A similar story was repeated along the Eastern seaboard a century later. Immigrants came, settled, and built churches. The establishment of Orthodoxy, both in Alaska and in the "lower 48" was a lay movement. Laity took the initiative. And they still must. If the church is to grow, if America is to know and embrace Orthodox Christianity, the laity of the Church must undertake this sacred task. Unlike the conversion of the Slavs in the time of SS. Cyril and Methodius or later of St. Vladimir, American Orthodoxy was not adopted by the local rulers who imposed it from "on high". It has been a grassroots phenomenon from the beginning.
The Valaam monks came to Alaska to bring Orthodoxy to the Alaska Natives, whom they always called "the Americans". They never used the word "Russian" when referring to the Faith. They never saw their task as bringing Russian language, art, technology or "civilization" to the New World. In fact, missionary leaders published treatises insisting that they had no cultural agenda, that they were not interested in introducing European styles or methods to the Americans, since "European" culture is not nearly so Christian as many people today imagine. When examined more closely, one Alaskan priest noted that "...European culture is all pride, egotism and the desire for power and personal gain- the opposite of the Gospel of Christ who is all meekness, poverty and self-sacrifice."
The Alaskan missionaries understood their task as bringing Christ, the Gospel, the Orthodox Faith to the local people, and were willing to adapt whatever indigenous customs that served their purpose. They translated the Scriptures and the services into the various tribal languages. They opened parochial schools, trained local leaders, entrusted responsibility for the Mission to Alaskan elders. When Russia transferred Alaska to American rule in 1867, after which nearly all the Russian employees of the colonial administration returned to Russia, the Church not only remained but grew from a dozen churches and chapels to nearly 100 today. The Church had become "ours" and Alaskans accepted responsibility for its growth. The mission to Alaska was amazingly successful because it demanded nothing for itself. It existed for Alaska, for Alaskans.

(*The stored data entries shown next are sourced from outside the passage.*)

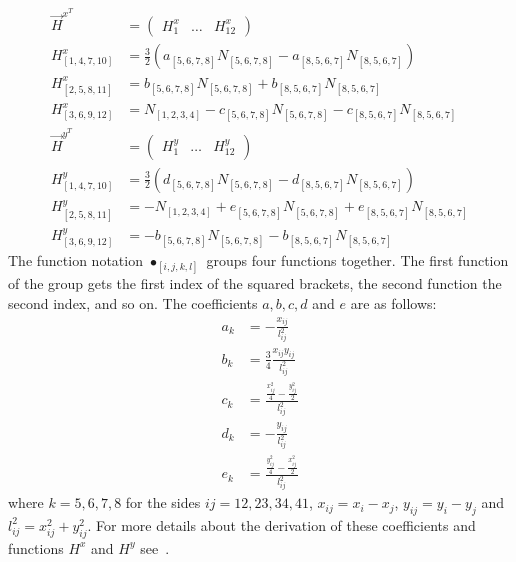   \begin{align}
  \vec{H}^{x^T} &= \begin{pmatrix}
  H_1^x & \dots & H_{12}^x
  \end{pmatrix} \nonumber\\
  H_{\left[1,4,7,10\right]}^x &= \frac{3}{2}\left(a_{\left[5,6,7,8\right]} N_{\left[5,6,7,8\right]} - a_{\left[8,5,6,7\right]} N_{\left[8,5,6,7\right]}\right) \nonumber\\
  H_{\left[2,5,8,11\right]}^x &= b_{\left[5,6,7,8\right]} N_{\left[5,6,7,8\right]} + b_{\left[8,5,6,7\right]} N_{\left[8,5,6,7\right]} \nonumber\\
  H_{\left[3,6,9,12\right]}^x &= N_{\left[1,2,3,4\right]} - c_{\left[5,6,7,8\right]} N_{\left[5,6,7,8\right]} - c_{\left[8,5,6,7\right]} N_{\left[8,5,6,7\right]} \nonumber\\
  \vec{H}^{y^T} &= \begin{pmatrix}
  H_1^y & \dots & H_{12}^y
  \end{pmatrix} \nonumber\\
  H_{\left[1,4,7,10\right]}^y &= \frac{3}{2}\left(d_{\left[5,6,7,8\right]} N_{\left[5,6,7,8\right]} - d_{\left[8,5,6,7\right]} N_{\left[8,5,6,7\right]}\right) \nonumber\\
  H_{\left[2,5,8,11\right]}^y &= -N_{\left[1,2,3,4\right]} + e_{\left[5,6,7,8\right]} N_{\left[5,6,7,8\right]} + e_{\left[8,5,6,7\right]} N_{\left[8,5,6,7\right]} \nonumber\\
  H_{\left[3,6,9,12\right]}^y &= -b_{\left[5,6,7,8\right]} N_{\left[5,6,7,8\right]} - b_{\left[8,5,6,7\right]} N_{\left[8,5,6,7\right]} \nonumber
  \end{align}
  The function notation $\bullet_{\left[i,j,k,l\right]}$ groups four functions together. The first function of the group gets the first index of the squared brackets, the second function the second index, and so on. The coefficients $a,b,c,d$ and $e$ are as follows:
  \begin{align}
  a_k &= -\frac{x_{ij}}{l_{ij}^2} \nonumber\\
  b_k &= \frac{3}{4} \frac{x_{ij} y_{ij}}{l_{ij}^2} \nonumber\\
  c_k &= \frac{ \frac{x_{ij}^2}{4} - \frac{y_{ij}^2}{2} }{l_{ij}^2} \nonumber\\
  d_k &= -\frac{y_{ij}}{l_{ij}^2} \nonumber\\
  e_k &= \frac{ \frac{y_{ij}^2}{4} - \frac{x_{ij}^2}{2} }{l_{ij}^2} \nonumber
  \end{align}
  where $k = 5,6,7,8$ for the sides $ij = 12, 23, 34, 41$, $x_{ij} = x_i - x_j$, $y_{ij} = y_i - y_j$ and $l_{ij}^2 = x_{ij}^2 + y_{ij}^2$. For more details about the derivation of these coefficients and functions $H^x$ and $H^y$ see~\cite{batoz1982evaluation}.
  
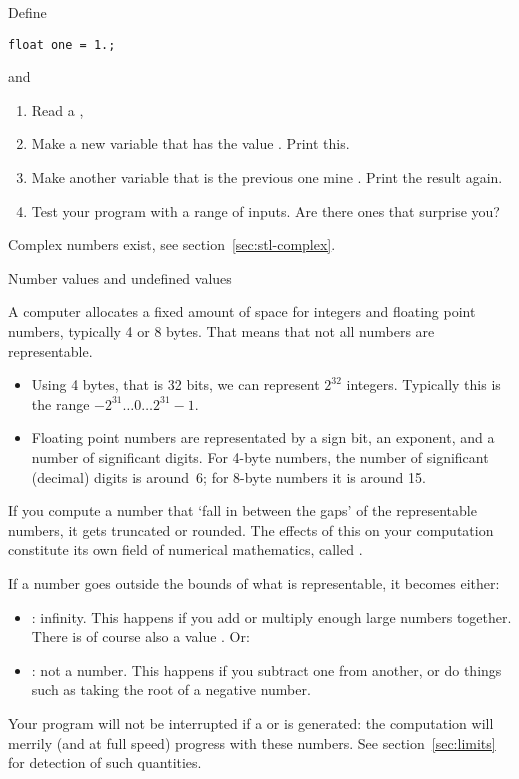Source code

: \begin{exercise}
  \label{ex:macheps}
  Define 
\begin{lstlisting}
float one = 1.;
\end{lstlisting}
and
  \begin{enumerate}
  \item Read a ,
  \item Make a new variable that has the value . Print
    this.
  \item Make another variable that is the previous one mine
    . Print the result again.
  \item Test your program with a range of inputs. Are there ones that
    surprise you?  
  \end{enumerate}

\end{exercise}

Complex numbers exist, see section~\ref{sec:stl-complex}.

 {Number values and undefined values}
\label{sec:naninf}

A computer allocates a fixed amount of space for integers and floating
point numbers, typically 4 or 8 bytes. That means that not all numbers
are representable.
\begin{itemize}
\item Using 4 bytes, that is 32 bits, we can represent $2^{32}$
  integers. Typically this is the range $-2^{31}\ldots 0 \ldots
  2^{31}-1$.
\item Floating point numbers are representated by a sign bit, an
  exponent, and a number of significant digits.
  For 4-byte numbers, the number of significant (decimal) digits is
  around~6; for 8-byte numbers it is around 15.
\end{itemize}

If you compute a number that `fall in between the gaps' of the
representable numbers, it gets truncated or rounded. The effects of
this on your computation constitute its own field of numerical
mathematics, called .

If a number goes outside the bounds of what is representable, it
becomes either:
\begin{itemize}
\item {}: infinity. This happens if you add or multiply
  enough large numbers together. There is of course also a value
  . Or:
\item {}: not a number. This happens if you subtract
  one  from another, or do things such as taking the
  root of a negative number.
\end{itemize}
Your program will not be interrupted if a  or  is
generated: the computation will merrily (and at full speed) progress
with these numbers. See section~\ref{sec:limits} for detection of such quantities.

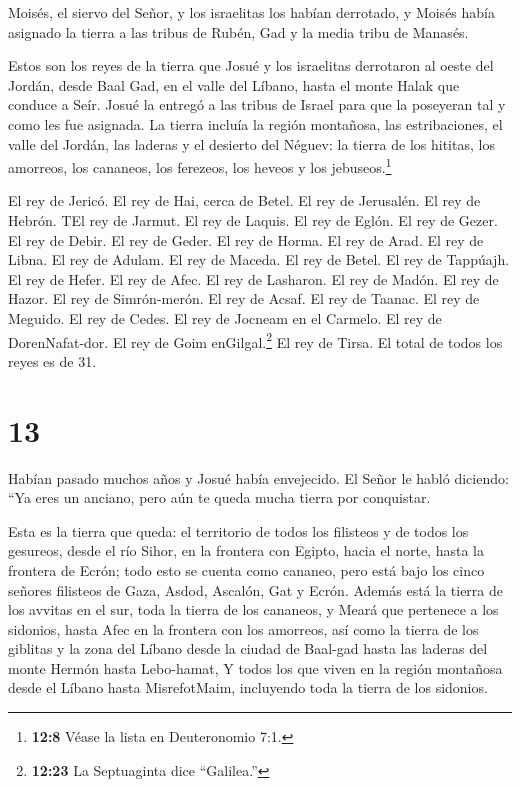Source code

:  Moisés, el siervo del Señor, y los israelitas los habían
derrotado, y Moisés había asignado la tierra a las tribus de Rubén, Gad
y la media tribu de Manasés.

 Estos son los reyes de la tierra que Josué y los israelitas
derrotaron al oeste del Jordán, desde Baal Gad, en el valle del Líbano,
hasta el monte Halak que conduce a Seír. Josué la entregó a las tribus
de Israel para que la poseyeran tal y como les fue asignada.
 La tierra incluía la región montañosa, las estribaciones,
el valle del Jordán, las laderas y el desierto del Néguev: la tierra de
los hititas, los amorreos, los cananeos, los ferezeos, los heveos y los
jebuseos.\footnote{\textbf{12:8} Véase la lista en Deuteronomio 7:1.}

 El rey de Jericó. El rey de Hai, cerca de Betel.
 El rey de Jerusalén. El rey de Hebrón.  TEl
rey de Jarmut. El rey de Laquis.  El rey de Eglón. El rey
de Gezer.  El rey de Debir. El rey de Geder. 
El rey de Horma. El rey de Arad.  El rey de Libna. El rey
de Adulam.  El rey de Maceda. El rey de Betel.
 El rey de Tappúajh. El rey de Hefer.  El rey
de Afec. El rey de Lasharon.  El rey de Madón. El rey de
Hazor.  El rey de Simrón-merón. El rey de Acsaf.
 El rey de Taanac. El rey de Meguido.  El rey
de Cedes. El rey de Jocneam en el Carmelo.  El rey de
DorenNafat-dor. El rey de Goim enGilgal.\footnote{\textbf{12:23} La
  Septuaginta dice ``Galilea.''}  El rey de Tirsa. El total
de todos los reyes es de 31.

\hypertarget{section-12}{%
\section{13}\label{section-12}}

 Habían pasado muchos años y Josué había envejecido. El
Señor le habló diciendo: ``Ya eres un anciano, pero aún te queda mucha
tierra por conquistar.

 Esta es la tierra que queda: el territorio de todos los
filisteos y de todos los gesureos,  desde el río Sihor, en
la frontera con Egipto, hacia el norte, hasta la frontera de Ecrón; todo
esto se cuenta como cananeo, pero está bajo los cinco señores filisteos
de Gaza, Asdod, Ascalón, Gat y Ecrón. Además está la tierra de los
avvitas  en el sur, toda la tierra de los cananeos, y Meará
que pertenece a los sidonios, hasta Afec en la frontera con los
amorreos,  así como la tierra de los giblitas y la zona del
Líbano desde la ciudad de Baal-gad hasta las laderas del monte Hermón
hasta Lebo-hamat,  Y todos los que viven en la región
montañosa desde el Líbano hasta MisrefotMaim, incluyendo toda la tierra
de los sidonios.

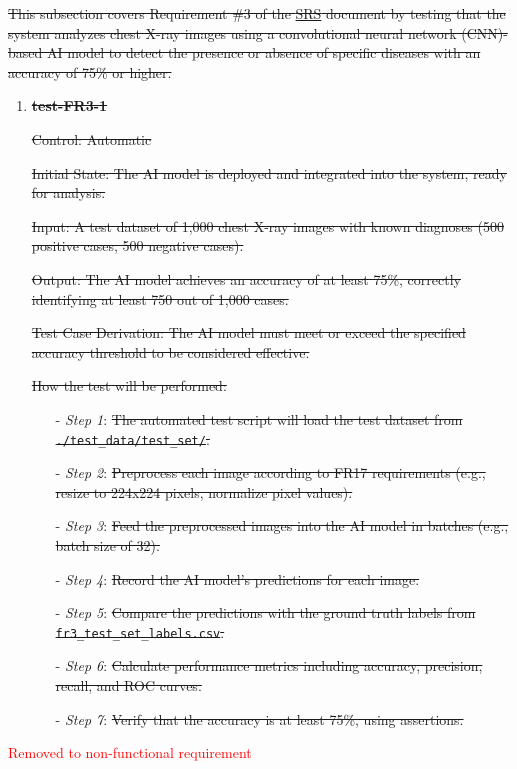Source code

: \documentclass[12pt, titlepage]{article}
\begin{document}
\sout{This subsection covers Requirement \#3 of the \href{https://github.com/RezaJodeiri/CXR-Capstone/blob/main/docs/SRS/SRS.pdf}{SRS} \citep{SRS}
document by testing that the system analyzes chest X-ray images using a convolutional neural network (CNN)-based AI model to detect the presence or absence of specific diseases with an accuracy of 75\% or higher.}

\begin{enumerate}

\item \textbf{\sout{test-FR3-1}} \label{test-FR3-1}

\sout{Control: Automatic}

\sout{Initial State: The AI model is deployed and integrated into the system, ready for analysis.}

\sout{Input: A test dataset of 1,000 chest X-ray images with known diagnoses (500 positive cases, 500 negative cases).}

\sout{Output: The AI model achieves an accuracy of at least 75\%, correctly identifying at least 750 out of 1,000 cases.}

\sout{Test Case Derivation: The AI model must meet or exceed the specified accuracy threshold to be considered effective.}

\sout{How the test will be performed:}
\begin{itemize}
  \item[-] \textit{Step 1}: \sout{The automated test script will load the test dataset from \texttt{./test\_data/test\_set/}.}
  \item[-] \textit{Step 2}: \sout{Preprocess each image according to FR17 requirements (e.g., resize to 224x224 pixels, normalize pixel values).}
  \item[-] \textit{Step 3}: \sout{Feed the preprocessed images into the AI model in batches (e.g., batch size of 32).}
  \item[-] \textit{Step 4}: \sout{Record the AI model's predictions for each image.}
  \item[-] \textit{Step 5}: \sout{Compare the predictions with the ground truth labels from \texttt{fr3\_test\_set\_labels.csv}.}
  \item[-] \textit{Step 6}: \sout{Calculate performance metrics including accuracy, precision, recall, and ROC curves.}
  \item[-] \textit{Step 7}: \sout{Verify that the accuracy is at least 75\%, using assertions.}
\end{itemize}

\end{enumerate}
\textcolor{red}{Removed to non-functional requirement}
\end{document}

The vision from the beginning was to bless, sanctify and enrich this land and its people, not to import or preserve a foreign institution on American soil. Our story, our Mission, has been, from the beginning, focused on America and Americans. Even after the majority of Orthodox by 1905 was living in the northeast quadrant of the USA, and the bishops sent from Europe spoke little or no English, they nevertheless understood that Orthodoxy in America was new, unique, different. They spoke of the Church in North America as "Nasha Missiya" (Our Mission), whose purpose was the evangelization of this country and its citizens.
Culture is the enactment of a shared story. We are writing the story as we live it, and the opening chapters inform us of our purpose and direction. If we forget our story, we will either abandon "Nasha Missiya" for another, or we become so confused we no longer have a clear criteria for assessing our progress.
The early missionaries spent years listening to the Alutiiq myths and legends, the sacred stories that the Kodiak people had told their children for centuries, stories about the origins of the universe and the place of human beings within the cosmic order. They discovered that the islanders had a repertoire of myths and parables that described the world and the appropriate place and role of The People in it. The Americans, they reported, believe all people are descended from the same parents, that there was a flood in ancient times, and that the Creator wanted them to live together harmoniously. They discerned that the Alutiiq had the outline of the Ten Commandments and concluded that they could introduce the Christian faith as the fulfillment of what these tribal people already understood and believed.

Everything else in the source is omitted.